- Exercise goal:
Each entry must appear in the answer exactly as it does here.

- Recorded data:
Segment Open
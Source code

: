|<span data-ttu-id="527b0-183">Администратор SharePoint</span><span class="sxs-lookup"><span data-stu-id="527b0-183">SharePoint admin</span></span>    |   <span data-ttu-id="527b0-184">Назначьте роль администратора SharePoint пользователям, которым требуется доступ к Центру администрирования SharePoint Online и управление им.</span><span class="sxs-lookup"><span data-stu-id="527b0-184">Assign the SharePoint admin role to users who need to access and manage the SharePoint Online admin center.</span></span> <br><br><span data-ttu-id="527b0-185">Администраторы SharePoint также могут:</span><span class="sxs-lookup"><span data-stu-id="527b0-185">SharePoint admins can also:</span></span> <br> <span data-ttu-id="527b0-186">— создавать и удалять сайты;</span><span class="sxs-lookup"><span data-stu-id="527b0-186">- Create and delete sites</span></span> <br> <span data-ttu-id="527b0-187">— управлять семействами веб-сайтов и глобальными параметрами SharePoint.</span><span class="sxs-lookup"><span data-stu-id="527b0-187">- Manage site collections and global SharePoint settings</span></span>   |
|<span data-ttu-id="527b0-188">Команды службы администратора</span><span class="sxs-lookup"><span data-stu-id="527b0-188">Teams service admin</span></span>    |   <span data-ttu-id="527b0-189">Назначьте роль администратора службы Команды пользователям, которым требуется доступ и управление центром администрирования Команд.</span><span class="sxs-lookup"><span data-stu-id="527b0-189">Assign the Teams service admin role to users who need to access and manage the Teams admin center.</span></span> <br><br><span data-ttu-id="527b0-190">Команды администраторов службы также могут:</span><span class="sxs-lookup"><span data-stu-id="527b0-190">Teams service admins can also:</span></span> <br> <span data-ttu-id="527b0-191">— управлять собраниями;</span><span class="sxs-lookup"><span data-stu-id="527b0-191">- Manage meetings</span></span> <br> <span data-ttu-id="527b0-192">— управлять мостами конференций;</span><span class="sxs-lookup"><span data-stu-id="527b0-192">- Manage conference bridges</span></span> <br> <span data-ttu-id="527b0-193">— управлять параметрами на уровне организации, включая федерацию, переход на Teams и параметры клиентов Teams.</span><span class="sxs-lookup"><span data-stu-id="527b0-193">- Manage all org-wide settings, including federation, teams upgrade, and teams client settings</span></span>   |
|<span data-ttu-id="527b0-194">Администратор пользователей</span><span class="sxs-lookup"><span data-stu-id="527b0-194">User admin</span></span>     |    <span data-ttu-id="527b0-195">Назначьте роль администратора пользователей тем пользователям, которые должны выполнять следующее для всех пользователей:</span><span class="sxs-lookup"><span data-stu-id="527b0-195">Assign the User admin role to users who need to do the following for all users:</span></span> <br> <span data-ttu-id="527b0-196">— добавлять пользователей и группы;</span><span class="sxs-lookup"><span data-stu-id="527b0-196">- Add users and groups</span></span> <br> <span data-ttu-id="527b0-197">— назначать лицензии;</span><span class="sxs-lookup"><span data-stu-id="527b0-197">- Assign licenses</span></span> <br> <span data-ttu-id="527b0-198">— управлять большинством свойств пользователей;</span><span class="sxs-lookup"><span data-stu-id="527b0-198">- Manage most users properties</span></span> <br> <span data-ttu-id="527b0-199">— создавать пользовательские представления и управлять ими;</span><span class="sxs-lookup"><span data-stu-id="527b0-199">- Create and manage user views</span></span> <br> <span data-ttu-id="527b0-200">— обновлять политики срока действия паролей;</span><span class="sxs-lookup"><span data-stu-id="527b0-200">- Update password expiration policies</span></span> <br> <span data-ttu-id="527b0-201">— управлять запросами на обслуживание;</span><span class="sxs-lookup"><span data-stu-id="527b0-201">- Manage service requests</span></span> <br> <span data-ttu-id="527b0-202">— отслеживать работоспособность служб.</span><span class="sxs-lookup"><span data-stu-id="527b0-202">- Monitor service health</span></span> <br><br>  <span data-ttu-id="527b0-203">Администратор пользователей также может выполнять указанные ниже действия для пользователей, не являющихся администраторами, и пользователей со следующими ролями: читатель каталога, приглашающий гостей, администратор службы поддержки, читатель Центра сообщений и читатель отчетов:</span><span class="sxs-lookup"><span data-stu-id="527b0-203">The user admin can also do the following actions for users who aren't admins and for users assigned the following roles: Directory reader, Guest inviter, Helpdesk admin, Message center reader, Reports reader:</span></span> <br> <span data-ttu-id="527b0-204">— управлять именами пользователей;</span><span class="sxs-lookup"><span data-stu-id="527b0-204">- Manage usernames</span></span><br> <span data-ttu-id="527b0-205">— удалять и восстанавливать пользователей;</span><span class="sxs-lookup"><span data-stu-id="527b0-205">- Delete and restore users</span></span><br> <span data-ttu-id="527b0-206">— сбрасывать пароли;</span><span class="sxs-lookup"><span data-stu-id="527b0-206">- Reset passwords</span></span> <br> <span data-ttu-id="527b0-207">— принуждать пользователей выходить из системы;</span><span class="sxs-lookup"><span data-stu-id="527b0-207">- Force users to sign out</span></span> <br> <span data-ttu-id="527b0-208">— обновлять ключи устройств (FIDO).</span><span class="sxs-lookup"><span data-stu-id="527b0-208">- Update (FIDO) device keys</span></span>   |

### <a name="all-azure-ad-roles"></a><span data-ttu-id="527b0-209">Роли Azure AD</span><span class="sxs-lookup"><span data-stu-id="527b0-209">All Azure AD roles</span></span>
Segment Closed
- Result of this exercise:
Source code

:|<span data-ttu-id="527b0-183">Администратор SharePoint</span><span class="sxs-lookup"><span data-stu-id="527b0-183">SharePoint admin</span></span>    |   <span data-ttu-id="527b0-184">Назначьте роль администратора SharePoint пользователям, которым требуется доступ к Центру администрирования SharePoint Online и управление им.</span><span class="sxs-lookup"><span data-stu-id="527b0-184">Assign the SharePoint admin role to users who need to access and manage the SharePoint Online admin center.</span></span> <br><br><span data-ttu-id="527b0-185">Администраторы SharePoint также могут:</span><span class="sxs-lookup"><span data-stu-id="527b0-185">SharePoint admins can also:</span></span> <br> <span data-ttu-id="527b0-186">— создавать и удалять сайты;</span><span class="sxs-lookup"><span data-stu-id="527b0-186">- Create and delete sites</span></span> <br> <span data-ttu-id="527b0-187">— управлять семействами веб-сайтов и глобальными параметрами SharePoint.</span><span class="sxs-lookup"><span data-stu-id="527b0-187">- Manage site collections and global SharePoint settings</span></span>   |
|<span data-ttu-id="527b0-188">Команды службы администратора</span><span class="sxs-lookup"><span data-stu-id="527b0-188">Teams service admin</span></span>    |   <span data-ttu-id="527b0-189">Назначьте роль администратора службы Команды пользователям, которым требуется доступ и управление центром администрирования Команд.</span><span class="sxs-lookup"><span data-stu-id="527b0-189">Assign the Teams service admin role to users who need to access and manage the Teams admin center.</span></span> <br><br><span data-ttu-id="527b0-190">Команды администраторов службы также могут:</span><span class="sxs-lookup"><span data-stu-id="527b0-190">Teams service admins can also:</span></span> <br> <span data-ttu-id="527b0-191">— управлять собраниями;</span><span class="sxs-lookup"><span data-stu-id="527b0-191">- Manage meetings</span></span> <br> <span data-ttu-id="527b0-192">— управлять мостами конференций;</span><span class="sxs-lookup"><span data-stu-id="527b0-192">- Manage conference bridges</span></span> <br> <span data-ttu-id="527b0-193">— управлять параметрами на уровне организации, включая федерацию, переход на Teams и параметры клиентов Teams.</span><span class="sxs-lookup"><span data-stu-id="527b0-193">- Manage all org-wide settings, including federation, teams upgrade, and teams client settings</span></span>   |
|<span data-ttu-id="527b0-194">Администратор пользователей</span><span class="sxs-lookup"><span data-stu-id="527b0-194">User admin</span></span>     |    <span data-ttu-id="527b0-195">Назначьте роль администратора пользователей тем пользователям, которые должны выполнять следующее для всех пользователей:</span><span class="sxs-lookup"><span data-stu-id="527b0-195">Assign the User admin role to users who need to do the following for all users:</span></span> <br> <span data-ttu-id="527b0-196">— добавлять пользователей и группы;</span><span class="sxs-lookup"><span data-stu-id="527b0-196">- Add users and groups</span></span> <br> <span data-ttu-id="527b0-197">— назначать лицензии;</span><span class="sxs-lookup"><span data-stu-id="527b0-197">- Assign licenses</span></span> <br> <span data-ttu-id="527b0-198">— управлять большинством свойств пользователей;</span><span class="sxs-lookup"><span data-stu-id="527b0-198">- Manage most users properties</span></span> <br> <span data-ttu-id="527b0-199">— создавать пользовательские представления и управлять ими;</span><span class="sxs-lookup"><span data-stu-id="527b0-199">- Create and manage user views</span></span> <br> <span data-ttu-id="527b0-200">— обновлять политики срока действия паролей;</span><span class="sxs-lookup"><span data-stu-id="527b0-200">- Update password expiration policies</span></span> <br> <span data-ttu-id="527b0-201">— управлять запросами на обслуживание;</span><span class="sxs-lookup"><span data-stu-id="527b0-201">- Manage service requests</span></span> <br> <span data-ttu-id="527b0-202">— отслеживать работоспособность служб.</span><span class="sxs-lookup"><span data-stu-id="527b0-202">- Monitor service health</span></span> <br><br>  <span data-ttu-id="527b0-203">Администратор пользователей также может выполнять указанные ниже действия для пользователей, не являющихся администраторами, и пользователей со следующими ролями: читатель каталога, приглашающий гостей, администратор службы поддержки, читатель Центра сообщений и читатель отчетов:</span><span class="sxs-lookup"><span data-stu-id="527b0-203">The user admin can also do the following actions for users who aren't admins and for users assigned the following roles: Directory reader, Guest inviter, Helpdesk admin, Message center reader, Reports reader:</span></span> <br> <span data-ttu-id="527b0-204">— управлять именами пользователей;</span><span class="sxs-lookup"><span data-stu-id="527b0-204">- Manage usernames</span></span><br> <span data-ttu-id="527b0-205">— удалять и восстанавливать пользователей;</span><span class="sxs-lookup"><span data-stu-id="527b0-205">- Delete and restore users</span></span><br> <span data-ttu-id="527b0-206">— сбрасывать пароли;</span><span class="sxs-lookup"><span data-stu-id="527b0-206">- Reset passwords</span></span> <br> <span data-ttu-id="527b0-207">— принуждать пользователей выходить из системы;</span><span class="sxs-lookup"><span data-stu-id="527b0-207">- Force users to sign out</span></span> <br> <span data-ttu-id="527b0-208">— обновлять ключи устройств (FIDO).</span><span class="sxs-lookup"><span data-stu-id="527b0-208">- Update (FIDO) device keys</span></span>   |

### <a name="all-azure-ad-roles"></a><span data-ttu-id="527b0-209">Роли Azure AD</span><span class="sxs-lookup"><span data-stu-id="527b0-209">All Azure AD roles</span></span>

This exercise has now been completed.